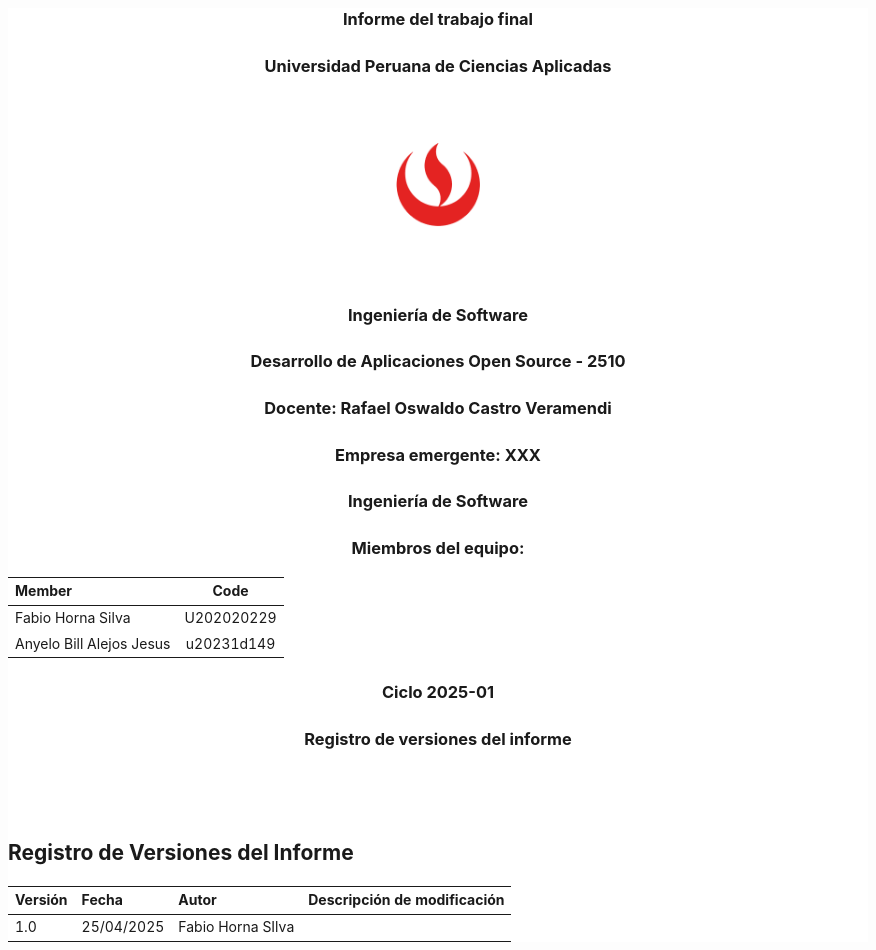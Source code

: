 <h3 align="center"> Informe del trabajo final </h3>
<h3 align="center"> Universidad Peruana de Ciencias Aplicadas </h3>

<br>

<div align="center">
  <img width=140 src="Assets/UPC_logo_transparente.png"/>
</div>

<br>

<h3 align="center"> Ingeniería de Software </h3>
<h3 align="center"> Desarrollo de Aplicaciones Open Source - 2510 </h3>
<h3 align="center"> Docente: Rafael Oswaldo Castro Veramendi </h3>
<h3 align="center"> Empresa emergente: XXX </h3>
<h3 align="center"> Ingeniería de Software </h3>
<h3 align="center">  Miembros del equipo:</h3>


<div align="center">

| Member                              |    Code    |
| :---------------------------------- | :--------: |
| Fabio Horna Silva                   | U202020229 |
| Anyelo Bill Alejos Jesus            | u20231d149 |

</div>


<h3 align="center">  Ciclo 2025-01 </h3>
<h3 align="center">  Registro de versiones del informe </h3>

<br><br>
<div align="justify">

## Registro de Versiones del Informe

<table>
  <thead>
    <tr>
      <th>Versión</th>
      <th>Fecha</th>
      <th>Autor</th>
      <th>Descripción de modificación</th>
    </tr>
  </thead>
  <tbody>
    <tr>
      <td>1.0</td>
      <td>25/04/2025</td>
      <td>Fabio Horna SIlva</td>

**********

» **Exercise**:
Reproduce all the data as it stands. The pictures are not part of the copy.

» **Written reply**:
Source code

: <h3 align="center"> Informe del trabajo final </h3>
<h3 align="center"> Universidad Peruana de Ciencias Aplicadas </h3>

<br>

<div align="center">
  <img width=140 src="Assets/UPC_logo_transparente.png"/>
</div>

<br>

<h3 align="center"> Ingeniería de Software </h3>
<h3 align="center"> Desarrollo de Aplicaciones Open Source - 2510 </h3>
<h3 align="center"> Docente: Rafael Oswaldo Castro Veramendi </h3>
<h3 align="center"> Empresa emergente: XXX </h3>
<h3 align="center"> Ingeniería de Software </h3>
<h3 align="center">  Miembros del equipo:</h3>


<div align="center">

| Member                              |    Code    |
| :---------------------------------- | :--------: |
| Fabio Horna Silva                   | U202020229 |
| Anyelo Bill Alejos Jesus            | u20231d149 |

</div>


<h3 align="center">  Ciclo 2025-01 </h3>
<h3 align="center">  Registro de versiones del informe </h3>

<br><br>
<div align="justify">

## Registro de Versiones del Informe

<table>
  <thead>
    <tr>
      <th>Versión</th>
      <th>Fecha</th>
      <th>Autor</th>
      <th>Descripción de modificación</th>
    </tr>
  </thead>
  <tbody>
    <tr>
      <td>1.0</td>
      <td>25/04/2025</td>
      <td>Fabio Horna SIlva</td>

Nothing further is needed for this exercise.